Reproduce exactly, and only, the lines running from the start of the entries below to the line containing "## Mini-project using this data".

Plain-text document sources
+ + + +
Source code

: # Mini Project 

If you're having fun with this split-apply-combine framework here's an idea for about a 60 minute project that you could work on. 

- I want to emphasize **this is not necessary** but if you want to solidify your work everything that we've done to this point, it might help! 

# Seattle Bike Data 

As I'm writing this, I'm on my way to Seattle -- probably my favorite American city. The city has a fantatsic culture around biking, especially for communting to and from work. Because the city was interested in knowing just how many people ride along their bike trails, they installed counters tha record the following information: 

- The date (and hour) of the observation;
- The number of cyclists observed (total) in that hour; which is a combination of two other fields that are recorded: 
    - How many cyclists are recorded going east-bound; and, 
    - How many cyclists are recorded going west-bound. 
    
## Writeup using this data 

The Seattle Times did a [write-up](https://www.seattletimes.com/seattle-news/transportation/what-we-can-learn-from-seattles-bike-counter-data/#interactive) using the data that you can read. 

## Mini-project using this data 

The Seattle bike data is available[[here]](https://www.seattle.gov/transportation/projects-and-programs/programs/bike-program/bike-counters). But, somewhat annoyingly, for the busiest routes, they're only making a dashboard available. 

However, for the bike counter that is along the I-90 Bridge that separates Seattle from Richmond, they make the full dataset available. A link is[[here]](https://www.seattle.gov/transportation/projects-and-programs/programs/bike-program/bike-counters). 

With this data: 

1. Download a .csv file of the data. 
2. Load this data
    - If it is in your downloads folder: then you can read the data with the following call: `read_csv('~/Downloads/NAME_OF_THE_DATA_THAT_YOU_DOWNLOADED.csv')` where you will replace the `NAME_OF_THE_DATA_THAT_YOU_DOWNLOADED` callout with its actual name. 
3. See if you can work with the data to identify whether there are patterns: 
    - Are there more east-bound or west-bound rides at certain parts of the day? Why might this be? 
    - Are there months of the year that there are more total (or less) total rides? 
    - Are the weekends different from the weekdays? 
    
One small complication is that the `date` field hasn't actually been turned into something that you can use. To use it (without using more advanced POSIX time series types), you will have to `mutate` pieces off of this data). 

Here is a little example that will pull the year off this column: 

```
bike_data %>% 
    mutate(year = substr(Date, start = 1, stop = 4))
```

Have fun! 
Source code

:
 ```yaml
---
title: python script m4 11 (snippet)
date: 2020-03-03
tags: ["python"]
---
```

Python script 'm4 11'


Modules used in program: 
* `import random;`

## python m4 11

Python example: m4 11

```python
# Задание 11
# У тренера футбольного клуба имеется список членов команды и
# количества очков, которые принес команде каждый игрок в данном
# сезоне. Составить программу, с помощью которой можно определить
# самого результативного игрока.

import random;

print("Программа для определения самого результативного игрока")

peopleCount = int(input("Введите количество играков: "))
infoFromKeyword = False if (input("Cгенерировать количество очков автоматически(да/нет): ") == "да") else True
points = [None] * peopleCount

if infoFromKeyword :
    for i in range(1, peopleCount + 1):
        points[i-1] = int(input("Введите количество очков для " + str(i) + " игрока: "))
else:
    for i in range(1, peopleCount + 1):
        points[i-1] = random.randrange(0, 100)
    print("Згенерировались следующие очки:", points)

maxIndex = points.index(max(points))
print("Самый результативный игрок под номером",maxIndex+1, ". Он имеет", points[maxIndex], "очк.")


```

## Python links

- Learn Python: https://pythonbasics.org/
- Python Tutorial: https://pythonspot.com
+ + + +
__Response box__:
Source code

: # Mini Project 

If you're having fun with this split-apply-combine framework here's an idea for about a 60 minute project that you could work on. 

- I want to emphasize **this is not necessary** but if you want to solidify your work everything that we've done to this point, it might help! 

# Seattle Bike Data 

As I'm writing this, I'm on my way to Seattle -- probably my favorite American city. The city has a fantatsic culture around biking, especially for communting to and from work. Because the city was interested in knowing just how many people ride along their bike trails, they installed counters tha record the following information: 

- The date (and hour) of the observation;
- The number of cyclists observed (total) in that hour; which is a combination of two other fields that are recorded: 
    - How many cyclists are recorded going east-bound; and, 
    - How many cyclists are recorded going west-bound. 
    
## Writeup using this data 

The Seattle Times did a [write-up](https://www.seattletimes.com/seattle-news/transportation/what-we-can-learn-from-seattles-bike-counter-data/#interactive) using the data that you can read. 

## Mini-project using this data 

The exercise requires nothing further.